Exercise goal:
Once the line containing "<li>Germany</li>" is found in the entries below, reproduce it and every line after it, stopping at and including the line containing "<p><strong>글로벌 헤비 듀티"; reproduce nothing else, and keep each line exact.

[[ Data for this task, beginning ]]

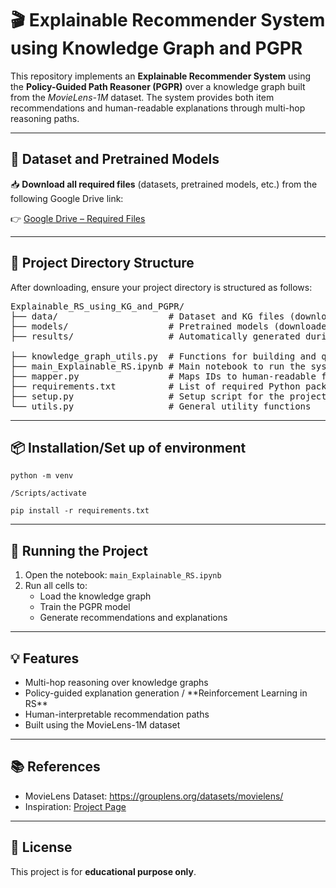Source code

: <h1>🎬 Explainable Recommender System using Knowledge Graph and PGPR</h1>

<p>This repository implements an <strong>Explainable Recommender System</strong> using the <strong>Policy-Guided Path Reasoner (PGPR)</strong> over a knowledge graph built from the <em>MovieLens-1M</em> dataset. The system provides both item recommendations and human-readable explanations through multi-hop reasoning paths.</p>

<hr>

<h2>📁 Dataset and Pretrained Models</h2>

<p>📥 <strong>Download all required files</strong> (datasets, pretrained models, etc.) from the following Google Drive link:</p>

<p>👉 <a href="https://drive.google.com/drive/folders/1FBnh8SJvdTgmJoUoMvrzg7BppiHO8oIc" target="_blank">Google Drive – Required Files</a></p>

<hr>

<h2>📂 Project Directory Structure</h2>

<p>After downloading, ensure your project directory is structured as follows:</p>

<pre>
Explainable_RS_using_KG_and_PGPR/
├── data/                     # Dataset and KG files (downloaded from Drive)
├── models/                   # Pretrained models (downloaded from Drive)
├── results/                  # Automatically generated during runtime

├── knowledge_graph_utils.py  # Functions for building and querying the KG
├── main_Explainable_RS.ipynb # Main notebook to run the system
├── mapper.py                 # Maps IDs to human-readable formats
├── requirements.txt          # List of required Python packages
├── setup.py                  # Setup script for the project
└── utils.py                  # General utility functions
</pre>

<hr>

<h2>📦 Installation/Set up of environment</h2>

<pre><code>python -m venv <env_name_as_per_your_choice>
</code></pre>
<pre><code><env_name>/Scripts/activate
</code></pre>
<pre><code>pip install -r requirements.txt
</code></pre>

<hr>

<h2>🚀 Running the Project</h2>

<ol>
  <li>Open the notebook: <code>main_Explainable_RS.ipynb</code></li>
  <li>Run all cells to:
    <ul>
      <li>Load the knowledge graph</li>
      <li>Train the PGPR model</li>
      <li>Generate recommendations and explanations</li>
    </ul>
  </li>
</ol>

<hr>

<h2>💡 Features</h2>
<ul>
  <li>Multi-hop reasoning over knowledge graphs</li>
  <li>Policy-guided explanation generation / **Reinforcement Learning in RS**</li>
  <li>Human-interpretable recommendation paths</li>
  <li>Built using the MovieLens-1M dataset</li>
</ul>

<hr>

<h2>📚 References</h2>
<ul>
  <li>MovieLens Dataset: <a href="https://grouplens.org/datasets/movielens/" target="_blank">https://grouplens.org/datasets/movielens/</a></li>
  <li>Inspiration: <a href="https://explainablerecsys.github.io/recsys2022/">Project Page</a></li>
</ul>

<hr>

<h2>📝 License</h2>
<p>This project is for <strong>educational purpose only</strong>.</p>
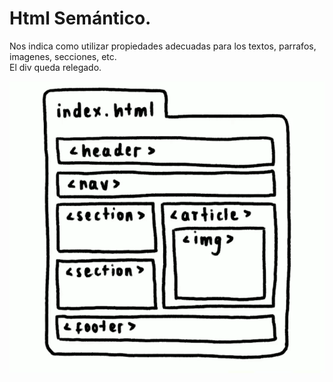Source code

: # Html Semántico.

Nos indica como utilizar propiedades adecuadas para los textos, parrafos, imagenes, secciones, etc.  
El div queda relegado.

![estructura](.imagenes/estructura.png)


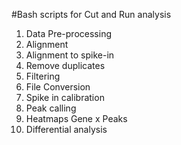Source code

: #Bash scripts for Cut and Run analysis

1. Data Pre-processing
2. Alignment
3. Alignment to spike-in
4. Remove duplicates
5. Filtering
6. File Conversion
7. Spike in calibration
8. Peak calling
9. Heatmaps Gene x Peaks
10. Differential analysis
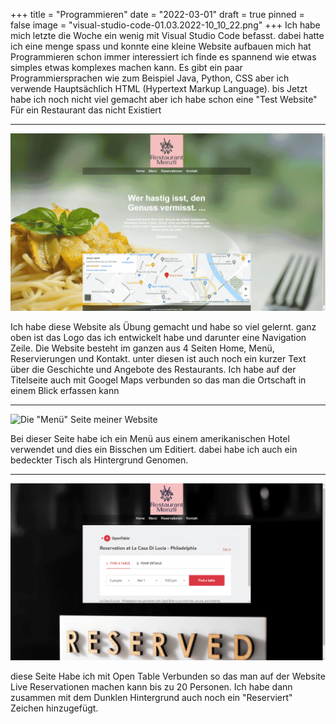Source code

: +++
title = "Programmieren"
date = "2022-03-01"
draft = true
pinned = false
image = "visual-studio-code-01.03.2022-10_10_22.png"
+++
Ich habe mich letzte die Woche ein wenig mit Visual Studio Code befasst. dabei hatte ich eine menge spass und konnte eine kleine Website aufbauen  mich hat Programmieren schon immer interessiert ich finde es spannend wie etwas simples etwas komplexes machen kann. Es gibt ein paar Programmiersprachen wie zum Beispiel Java, Python, CSS aber ich verwende Hauptsächlich HTML (Hypertext Markup Language). bis Jetzt habe ich noch nicht viel gemacht aber ich habe schon eine "Test Website" Für ein Restaurant das nicht Existiert

- - -

![](restaurant-menzli-brave-01.03.2022-09_40_32.png "Die Titelseite der Website ")

Ich habe diese Website als Übung gemacht und habe so viel gelernt. ganz oben ist das Logo das ich entwickelt habe und darunter eine Navigation Zeile. Die Website besteht im ganzen aus 4 Seiten Home, Menü, Reservierungen und Kontakt. unter diesen ist auch noch ein kurzer Text über die Geschichte und Angebote des Restaurants. Ich habe auf der Titelseite auch mit Googel Maps verbunden so das man die Ortschaft in einem Blick erfassen kann

- - -

![](restaurant-menzli-brave-01.03.2022-09_34_06.png "Die \"Menü\" Seite meiner Website ")

Bei dieser Seite habe ich ein Menü aus einem amerikanischen Hotel verwendet und dies ein Bisschen um Editiert. dabei habe ich auch ein bedeckter Tisch als Hintergrund Genomen.

- - -

![](restaurant-menzli-brave-01.03.2022-09_34_18.png "Die Seite für Reservationen ")

diese Seite Habe ich mit Open Table Verbunden so das man auf der Website Live Reservationen machen kann bis zu 20 Personen. Ich habe dann zusammen mit dem Dunklen Hintergrund auch noch ein "Reserviert" Zeichen hinzugefügt.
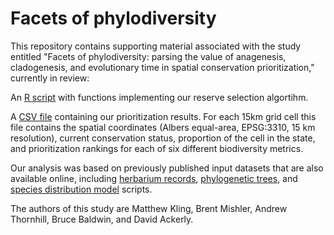 # Facets of phylodiversity

This repository contains supporting material associated with the study entitled "Facets of phylodiversity: parsing the value of anagenesis, cladogenesis, and evolutionary time in spatial conservation prioritization," currently in review:

An [R script](prioritize.R) with functions implementing our reserve selection algortihm.

A [CSV file](rankings.csv) containing our prioritization results. For each 15km grid cell this file contains the spatial coordinates (Albers equal-area, EPSG:3310, 15 km resolution), current conservation status, proportion of the cell in the state, and prioritization rankings for each of six different biodiversity metrics.

Our analysis was based on previously published input datasets that are also available online, including [herbarium records](https://doi.org/10.6078/D1KX0V), [phylogenetic trees](https://doi.org/10.6078/D1VD4P), and [species distribution model](https://doi.org/10.6078/D1QQ2S) scripts.

The authors of this study are Matthew Kling, Brent Mishler, Andrew Thornhill, Bruce Baldwin, and David Ackerly.
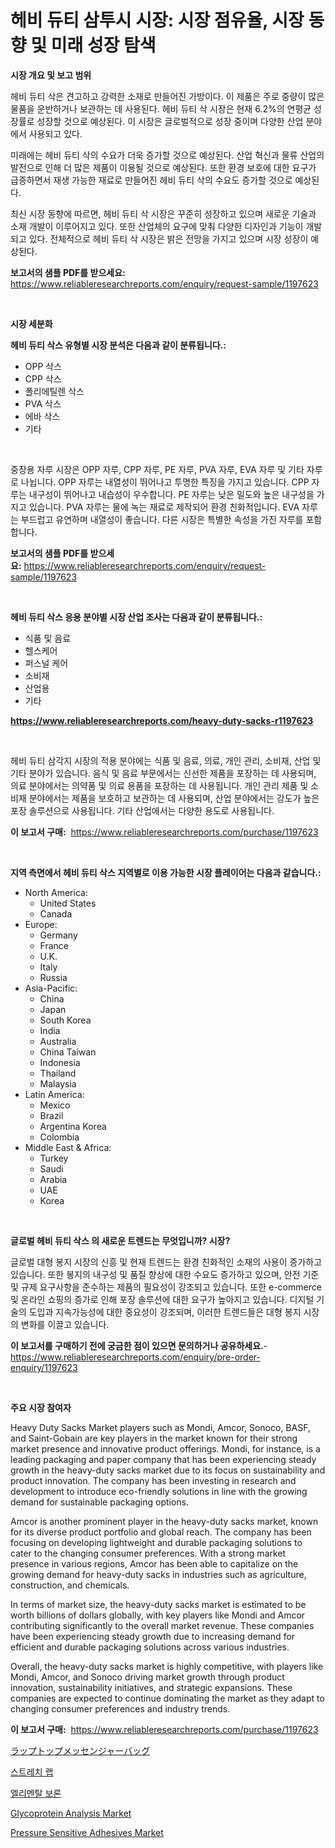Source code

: <p><h1>헤비 듀티 삼투시 시장: 시장 점유율, 시장 동향 및 미래 성장 탐색</h1></p><p><strong>시장 개요 및 보고 범위</strong></p>
<p><p>헤비 듀티 삭은 견고하고 강력한 소재로 만들어진 가방이다. 이 제품은 주로 중량이 많은 물품을 운반하거나 보관하는 데 사용된다. 헤비 듀티 삭 시장은 현재 6.2%의 연평균 성장률로 성장할 것으로 예상된다. 이 시장은 글로벌적으로 성장 중이며 다양한 산업 분야에서 사용되고 있다.</p><p>미래에는 헤비 듀티 삭의 수요가 더욱 증가할 것으로 예상된다. 산업 혁신과 물류 산업의 발전으로 인해 더 많은 제품이 이용될 것으로 예상된다. 또한 환경 보호에 대한 요구가 급증하면서 재생 가능한 재료로 만들어진 헤비 듀티 삭의 수요도 증가할 것으로 예상된다.</p><p>최신 시장 동향에 따르면, 헤비 듀티 삭 시장은 꾸준히 성장하고 있으며 새로운 기술과 소재 개발이 이루어지고 있다. 또한 산업체의 요구에 맞춰 다양한 디자인과 기능이 개발되고 있다. 전체적으로 헤비 듀티 삭 시장은 밝은 전망을 가지고 있으며 시장 성장이 예상된다.</p></p>
<p><strong>보고서의 샘플 PDF를 받으세요:</strong> <a href="https://www.reliableresearchreports.com/enquiry/request-sample/1197623">https://www.reliableresearchreports.com/enquiry/request-sample/1197623</a></p>
<p>&nbsp;</p>
<p><strong>시장 세분화</strong></p>
<p><strong>헤비 듀티 삭스 유형별 시장 분석은 다음과 같이 분류됩니다.:</strong></p>
<p><ul><li>OPP 삭스</li><li>CPP 삭스</li><li>폴리에틸렌 삭스</li><li>PVA 삭스</li><li>에바 삭스</li><li>기타</li></ul></p>
<p>&nbsp;</p>
<p><p>중장용 자루 시장은 OPP 자루, CPP 자루, PE 자루, PVA 자루, EVA 자루 및 기타 자루로 나뉩니다. OPP 자루는 내열성이 뛰어나고 투명한 특징을 가지고 있습니다. CPP 자루는 내구성이 뛰어나고 내습성이 우수합니다. PE 자루는 낮은 밀도와 높은 내구성을 가지고 있습니다. PVA 자루는 물에 녹는 재료로 제작되어 환경 친화적입니다. EVA 자루는 부드럽고 유연하며 내열성이 좋습니다. 다른 시장은 특별한 속성을 가진 자루를 포함합니다.</p></p>
<p><strong>보고서의 샘플 PDF를 받으세요:</strong>&nbsp;<a href="https://www.reliableresearchreports.com/enquiry/request-sample/1197623">https://www.reliableresearchreports.com/enquiry/request-sample/1197623</a></p>
<p>&nbsp;</p>
<p><strong> 헤비 듀티 삭스 응용 분야별 시장 산업 조사는 다음과 같이 분류됩니다.:</strong></p>
<p><ul><li>식품 및 음료</li><li>헬스케어</li><li>퍼스널 케어</li><li>소비재</li><li>산업용</li><li>기타</li></ul></p>
<p><strong><a href="https://www.reliableresearchreports.com/heavy-duty-sacks-r1197623">https://www.reliableresearchreports.com/heavy-duty-sacks-r1197623</a></strong></p>
<p>&nbsp;</p>
<p><p>헤비 듀티 삼각지 시장의 적용 분야에는 식품 및 음료, 의료, 개인 관리, 소비재, 산업 및 기타 분야가 있습니다. 음식 및 음료 부문에서는 신선한 제품을 포장하는 데 사용되며, 의료 분야에서는 의약품 및 의료 용품을 포장하는 데 사용됩니다. 개인 관리 제품 및 소비재 분야에서는 제품을 보호하고 보관하는 데 사용되며, 산업 분야에서는 강도가 높은 포장 솔루션으로 사용됩니다. 기타 산업에서는 다양한 용도로 사용됩니다.</p></p>
<p><strong>이 보고서 구매:</strong>&nbsp; <a href="https://www.reliableresearchreports.com/purchase/1197623">https://www.reliableresearchreports.com/purchase/1197623</a></p>
<p>&nbsp;</p>
<p><strong>지역 측면에서 헤비 듀티 삭스 지역별로 이용 가능한 시장 플레이어는 다음과 같습니다.:</strong></p>
<p><ul>
    <li>
        North America:
        <ul>
            <li>United States</li>
            <li>Canada</li>
        </ul>
    </li>
    <li>
        Europe:
        <ul>
            <li>Germany</li>
            <li>France</li>
            <li>U.K.</li>
            <li>Italy</li>
            <li>Russia</li>
        </ul>
    </li>
    <li>
        Asia-Pacific:
        <ul>
            <li>China</li>
            <li>Japan</li>
            <li>South Korea</li>
            <li>India</li>
            <li>Australia</li>
            <li>China Taiwan</li>
            <li>Indonesia</li>
            <li>Thailand</li>
            <li>Malaysia</li>
        </ul>
    </li>
    <li>
        Latin America:
        <ul>
            <li>Mexico</li>
            <li>Brazil</li>
            <li>Argentina Korea</li>
            <li>Colombia</li>
        </ul>
    </li>
    <li>
        Middle East & Africa:
        <ul>
            <li>Turkey</li>
            <li>Saudi</li>
            <li>Arabia</li>
            <li>UAE</li>
            <li>Korea</li>
        </ul>
    </li>
    </ul></p>
<p>&nbsp;</p>
<p><strong>글로벌 헤비 듀티 삭스 의 새로운 트렌드는 무엇입니까? 시장?</strong></p>
<p><p>글로벌 대형 봉지 시장의 신흥 및 현재 트렌드는 환경 친화적인 소재의 사용이 증가하고 있습니다. 또한 봉지의 내구성 및 품질 향상에 대한 수요도 증가하고 있으며, 안전 기준 및 규제 요구사항을 준수하는 제품의 필요성이 강조되고 있습니다. 또한 e-commerce 및 온라인 쇼핑의 증가로 인해 포장 솔루션에 대한 요구가 높아지고 있습니다. 디지털 기술의 도입과 지속가능성에 대한 중요성이 강조되며, 이러한 트렌드들은 대형 봉지 시장의 변화를 이끌고 있습니다.</p></p>
<p><strong>이 보고서를 구매하기 전에 궁금한 점이 있으면 문의하거나 공유하세요.</strong>- <a href="https://www.reliableresearchreports.com/enquiry/pre-order-enquiry/1197623">https://www.reliableresearchreports.com/enquiry/pre-order-enquiry/1197623</a></p>
<p>&nbsp;</p>
<p><strong>주요 시장 참여자</strong></p>
<p><p>Heavy Duty Sacks Market players such as Mondi, Amcor, Sonoco, BASF, and Saint-Gobain are key players in the market known for their strong market presence and innovative product offerings. Mondi, for instance, is a leading packaging and paper company that has been experiencing steady growth in the heavy-duty sacks market due to its focus on sustainability and product innovation. The company has been investing in research and development to introduce eco-friendly solutions in line with the growing demand for sustainable packaging options.</p><p>Amcor is another prominent player in the heavy-duty sacks market, known for its diverse product portfolio and global reach. The company has been focusing on developing lightweight and durable packaging solutions to cater to the changing consumer preferences. With a strong market presence in various regions, Amcor has been able to capitalize on the growing demand for heavy-duty sacks in industries such as agriculture, construction, and chemicals.</p><p>In terms of market size, the heavy-duty sacks market is estimated to be worth billions of dollars globally, with key players like Mondi and Amcor contributing significantly to the overall market revenue. These companies have been experiencing steady growth due to increasing demand for efficient and durable packaging solutions across various industries.</p><p>Overall, the heavy-duty sacks market is highly competitive, with players like Mondi, Amcor, and Sonoco driving market growth through product innovation, sustainability initiatives, and strategic expansions. These companies are expected to continue dominating the market as they adapt to changing consumer preferences and industry trends.</p></p>
<p><strong>이 보고서 구매:</strong>&nbsp;&nbsp;<a href="https://www.reliableresearchreports.com/purchase/1197623">https://www.reliableresearchreports.com/purchase/1197623</a></p>
<p><p><a href="https://medium.com/@nic.neale/%E3%83%87%E3%82%B3%E3%83%BC%E3%83%87%E3%82%A3%E3%83%B3%E3%82%B0%E3%83%A9%E3%83%83%E3%83%97%E3%83%88%E3%83%83%E3%83%97%E3%83%A1%E3%83%83%E3%82%BB%E3%83%B3%E3%82%B8%E3%83%A3%E3%83%BC%E3%83%90%E3%83%83%E3%82%B0%E5%B8%82%E5%A0%B4%E3%81%AE%E6%8C%87%E6%A8%99-%E5%B8%82%E5%A0%B4%E3%82%B7%E3%82%A7%E3%82%A2-%E3%83%88%E3%83%AC%E3%83%B3%E3%83%89-%E6%88%90%E9%95%B7%E3%83%91%E3%82%BF%E3%83%BC%E3%83%B3-1680b5e94c14">ラップトップメッセンジャーバッグ</a></p><p><a href="https://github.com/fredrickeglers/Market-Research-Report-List-1/blob/main/495836222831.md">스트레치 랩</a></p><p><a href="https://medium.com/@clairhane1954/%EC%9B%90%EC%86%8C-%EB%B2%A0%EB%A6%B4%EB%A5%A8-%EC%8B%9C%EC%9E%A5-%EA%B7%9C%EB%AA%A8-cagr-%ED%8A%B8%EB%A0%8C%EB%93%9C-2024-2030-218a8e15c902">엘리멘탈 보론</a></p><p><a href="https://github.com/Sherrillcrooksxa8i18ucf2m/Market-Research-Report-List-2/blob/main/glycoprotein-analysis-market.md">Glycoprotein Analysis Market</a></p><p><a href="https://issuu.com/reportprime-2/docs/pressure-sensitive-adhesives-market-size-2030.pptx">Pressure Sensitive Adhesives Market</a></p></p>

[[ Data for this task, end ]]

Response:
            <li>Germany</li>
            <li>France</li>
            <li>U.K.</li>
            <li>Italy</li>
            <li>Russia</li>
        </ul>
    </li>
    <li>
        Asia-Pacific:
        <ul>
            <li>China</li>
            <li>Japan</li>
            <li>South Korea</li>
            <li>India</li>
            <li>Australia</li>
            <li>China Taiwan</li>
            <li>Indonesia</li>
            <li>Thailand</li>
            <li>Malaysia</li>
        </ul>
    </li>
    <li>
        Latin America:
        <ul>
            <li>Mexico</li>
            <li>Brazil</li>
            <li>Argentina Korea</li>
            <li>Colombia</li>
        </ul>
    </li>
    <li>
        Middle East & Africa:
        <ul>
            <li>Turkey</li>
            <li>Saudi</li>
            <li>Arabia</li>
            <li>UAE</li>
            <li>Korea</li>
        </ul>
    </li>
    </ul></p>
<p>&nbsp;</p>
<p><strong>글로벌 헤비 듀티 삭스 의 새로운 트렌드는 무엇입니까? 시장?</strong></p>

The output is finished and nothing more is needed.